Davis fixa l'écran noir d'un nouvel ordinateur portable qu'Ethan avait acquis pour lui, son esprit tourmenté. Il savait qu'il ne pouvait pas rester inactif, mais il ne trouvait pas la motivation de faire quoi que ce soit tout en ressentant une soif de vengeance.
Bien que Davis ressente une soif de vengeance, ce désir semblait de plus en plus lointain, presque inatteignable. Chaque chemin qu'il envisageait était bloqué par une vérité douloureuse ; il était un homme d'hier. Tous ses amis, alliés et partenaires d'affaires avaient choisi leurs camps. Desmond et Aaron, les mêmes personnes qu'il méprisait pour leur comportement, détenaient désormais le pouvoir, tandis que ceux qu'il considérait autrefois loyaux travaillaient désormais avec eux, l'abandonnant sans une seconde pensée.
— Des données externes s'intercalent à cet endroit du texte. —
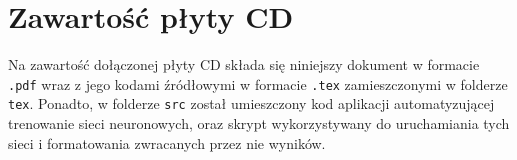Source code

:\chapter{Zawartość płyty CD}
\thispagestyle{chapterBeginStyle}
\label{plytaCD}

Na zawartość dołączonej płyty CD składa się niniejszy dokument w formacie \verb|.pdf| wraz z jego kodami źródłowymi w formacie \verb|.tex| zamieszczonymi w folderze \verb|tex|. Ponadto, w folderze \verb|src| został umieszczony kod aplikacji automatyzującej trenowanie sieci neuronowych, oraz skrypt wykorzystywany do uruchamiania tych sieci i formatowania zwracanych przez nie wyników.
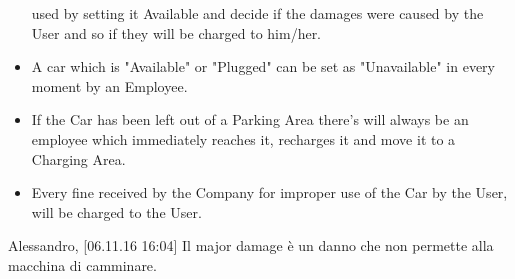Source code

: \begin{itemize}
   used by setting it Available and decide if the damages were caused by the User and so if they will be charged to him/her. 
	\item A car which is "Available" or "Plugged" can be set as "Unavailable" in every moment by an Employee. 
	\item If the Car has been left out of a Parking Area there's will always be an employee which immediately reaches it, recharges it and move   
  it to a Charging Area. 
	\item 	Every fine received by the Company for improper use of the Car by the User, will be charged to the User.
\end{itemize}

Alessandro, [06.11.16 16:04]
Il major damage è un danno che non permette alla macchina di camminare.

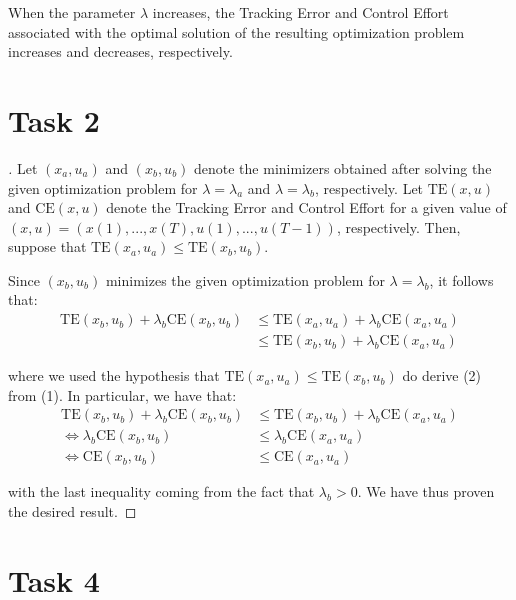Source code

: \documentclass[12pt]{article}
\begin{document}
When the parameter $\lambda$ increases, the Tracking Error and Control Effort associated with the optimal solution of the resulting optimization problem increases and decreases, respectively. \\

\section{Task 2}

\begin{proof}[\unskip\nopunct]
    Let $(x_a, u_a)$ and $(x_b, u_b)$ denote the minimizers obtained after solving the given optimization problem for $\lambda = \lambda_{a}$ and $\lambda = \lambda_{b}$, respectively. Let $\text{TE}(x, u)$ and $\text{CE}(x, u)$ denote the Tracking Error and Control Effort for a given value of $(x, u) = (x(1), ..., x(T), u(1), ..., u(T - 1))$, respectively.
    Then, suppose that $\text{TE}(x_a, u_a) \le \text{TE}(x_b, u_b)$.

    Since $(x_b, u_b)$ minimizes the given optimization problem for $\lambda = \lambda_b$, it follows that:
    \vspace{-0.3em}
    \begin{align}
        \text{TE}(x_b, u_b) + \lambda_b \text{CE}(x_b, u_b) & \le 
        \text{TE}(x_a, u_a) + \lambda_b \text{CE}(x_a, u_a) \\
        & \le \text{TE}(x_b, u_b) + \lambda_b \text{CE}(x_a, u_a)
    \end{align}

    where we used the hypothesis that $\text{TE}(x_a, u_a) \le \text{TE}(x_b, u_b)$ do derive (2) from (1). In particular, we have that:
    \vspace{-0.3em}
    \begin{align*}
        \text{TE}(x_b, u_b) + \lambda_b \text{CE}(x_b, u_b) & \le 
        \text{TE}(x_b, u_b) + \lambda_b \text{CE}(x_a, u_a) \\
        \Leftrightarrow \lambda_b \text{CE}(x_b, u_b) & \le 
        \lambda_b \text{CE}(x_a, u_a) \\
        \Leftrightarrow \text{CE}(x_b, u_b) &\le \text{CE}(x_a, u_a)
    \end{align*}

    with the last inequality coming from the fact that $\lambda_b > 0$. We have thus proven the desired result.
\end{proof}

\section{Task 4}
\end{document}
Aux yeux des élites du pays, Davis n'était plus qu'une ombre de son ancien moi, un sujet de moquerie. Son nom, autrefois synonyme de pouvoir et de succès, suscitait maintenant des ricanements et des murmures. Il était devenu une figure de pitié—un paria parmi les mêmes personnes qui pendaient jadis à ses lèvres. Les hommes qui rivalisaient autrefois avec lui le voyaient maintenant comme un roi déchu, son trône pris par ceux qui ne l'avaient jamais mérité, mais qui l'utilisaient sans hésiter.
C'était difficile à accepter, mais c'était indéniable. Cette dure vérité le rongeait, s'enfonçant plus profondément chaque jour qui passait. Il avait tout perdu.
La vengeance ne semblait plus une voie viable, seulement un souhait futile. Il soupira en regardant à nouveau le bureau.